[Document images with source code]
= Beginning of Section =

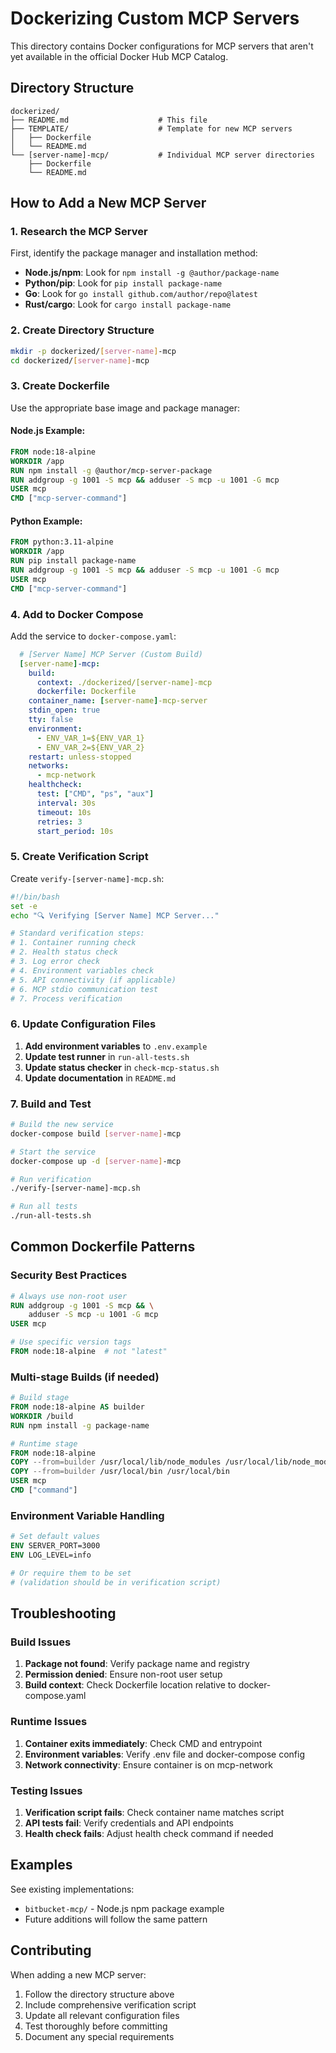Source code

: # Dockerizing Custom MCP Servers

This directory contains Docker configurations for MCP servers that aren't yet available in the official Docker Hub MCP Catalog.

## Directory Structure

```
dockerized/
├── README.md                    # This file
├── TEMPLATE/                    # Template for new MCP servers
│   ├── Dockerfile
│   └── README.md
└── [server-name]-mcp/           # Individual MCP server directories
    ├── Dockerfile
    └── README.md
```

## How to Add a New MCP Server

### 1. Research the MCP Server

First, identify the package manager and installation method:
- **Node.js/npm**: Look for `npm install -g @author/package-name`
- **Python/pip**: Look for `pip install package-name`
- **Go**: Look for `go install github.com/author/repo@latest`
- **Rust/cargo**: Look for `cargo install package-name`

### 2. Create Directory Structure

```bash
mkdir -p dockerized/[server-name]-mcp
cd dockerized/[server-name]-mcp
```

### 3. Create Dockerfile

Use the appropriate base image and package manager:

#### Node.js Example:
```dockerfile
FROM node:18-alpine
WORKDIR /app
RUN npm install -g @author/mcp-server-package
RUN addgroup -g 1001 -S mcp && adduser -S mcp -u 1001 -G mcp
USER mcp
CMD ["mcp-server-command"]
```

#### Python Example:
```dockerfile
FROM python:3.11-alpine
WORKDIR /app
RUN pip install package-name
RUN addgroup -g 1001 -S mcp && adduser -S mcp -u 1001 -G mcp
USER mcp
CMD ["mcp-server-command"]
```

### 4. Add to Docker Compose

Add the service to `docker-compose.yaml`:

```yaml
  # [Server Name] MCP Server (Custom Build)
  [server-name]-mcp:
    build:
      context: ./dockerized/[server-name]-mcp
      dockerfile: Dockerfile
    container_name: [server-name]-mcp-server
    stdin_open: true
    tty: false
    environment:
      - ENV_VAR_1=${ENV_VAR_1}
      - ENV_VAR_2=${ENV_VAR_2}
    restart: unless-stopped
    networks:
      - mcp-network
    healthcheck:
      test: ["CMD", "ps", "aux"]
      interval: 30s
      timeout: 10s
      retries: 3
      start_period: 10s
```

### 5. Create Verification Script

Create `verify-[server-name]-mcp.sh`:

```bash
#!/bin/bash
set -e
echo "🔍 Verifying [Server Name] MCP Server..."

# Standard verification steps:
# 1. Container running check
# 2. Health status check  
# 3. Log error check
# 4. Environment variables check
# 5. API connectivity (if applicable)
# 6. MCP stdio communication test
# 7. Process verification
```

### 6. Update Configuration Files

1. **Add environment variables** to `.env.example`
2. **Update test runner** in `run-all-tests.sh`
3. **Update status checker** in `check-mcp-status.sh`
4. **Update documentation** in `README.md`

### 7. Build and Test

```bash
# Build the new service
docker-compose build [server-name]-mcp

# Start the service
docker-compose up -d [server-name]-mcp

# Run verification
./verify-[server-name]-mcp.sh

# Run all tests
./run-all-tests.sh
```

## Common Dockerfile Patterns

### Security Best Practices

```dockerfile
# Always use non-root user
RUN addgroup -g 1001 -S mcp && \
    adduser -S mcp -u 1001 -G mcp
USER mcp

# Use specific version tags
FROM node:18-alpine  # not "latest"
```

### Multi-stage Builds (if needed)

```dockerfile
# Build stage
FROM node:18-alpine AS builder
WORKDIR /build
RUN npm install -g package-name

# Runtime stage
FROM node:18-alpine
COPY --from=builder /usr/local/lib/node_modules /usr/local/lib/node_modules
COPY --from=builder /usr/local/bin /usr/local/bin
USER mcp
CMD ["command"]
```

### Environment Variable Handling

```dockerfile
# Set default values
ENV SERVER_PORT=3000
ENV LOG_LEVEL=info

# Or require them to be set
# (validation should be in verification script)
```

## Troubleshooting

### Build Issues

1. **Package not found**: Verify package name and registry
2. **Permission denied**: Ensure non-root user setup
3. **Build context**: Check Dockerfile location relative to docker-compose.yaml

### Runtime Issues

1. **Container exits immediately**: Check CMD and entrypoint
2. **Environment variables**: Verify .env file and docker-compose config
3. **Network connectivity**: Ensure container is on mcp-network

### Testing Issues

1. **Verification script fails**: Check container name matches script
2. **API tests fail**: Verify credentials and API endpoints
3. **Health check fails**: Adjust health check command if needed

## Examples

See existing implementations:
- `bitbucket-mcp/` - Node.js npm package example
- Future additions will follow the same pattern

## Contributing

When adding a new MCP server:
1. Follow the directory structure above
2. Include comprehensive verification script
3. Update all relevant configuration files
4. Test thoroughly before committing
5. Document any special requirements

= End of Section =

What is being asked:
Your answer should be the lines from the opening of the records through the line with "- **Python/pip**: Look", both ends retyped exactly and pictures left out.

Written solution:
Source code

: # Dockerizing Custom MCP Servers

This directory contains Docker configurations for MCP servers that aren't yet available in the official Docker Hub MCP Catalog.

## Directory Structure

```
dockerized/
├── README.md                    # This file
├── TEMPLATE/                    # Template for new MCP servers
│   ├── Dockerfile
│   └── README.md
└── [server-name]-mcp/           # Individual MCP server directories
    ├── Dockerfile
    └── README.md
```

## How to Add a New MCP Server

### 1. Research the MCP Server

First, identify the package manager and installation method:
- **Node.js/npm**: Look for `npm install -g @author/package-name`
- **Python/pip**: Look for `pip install package-name`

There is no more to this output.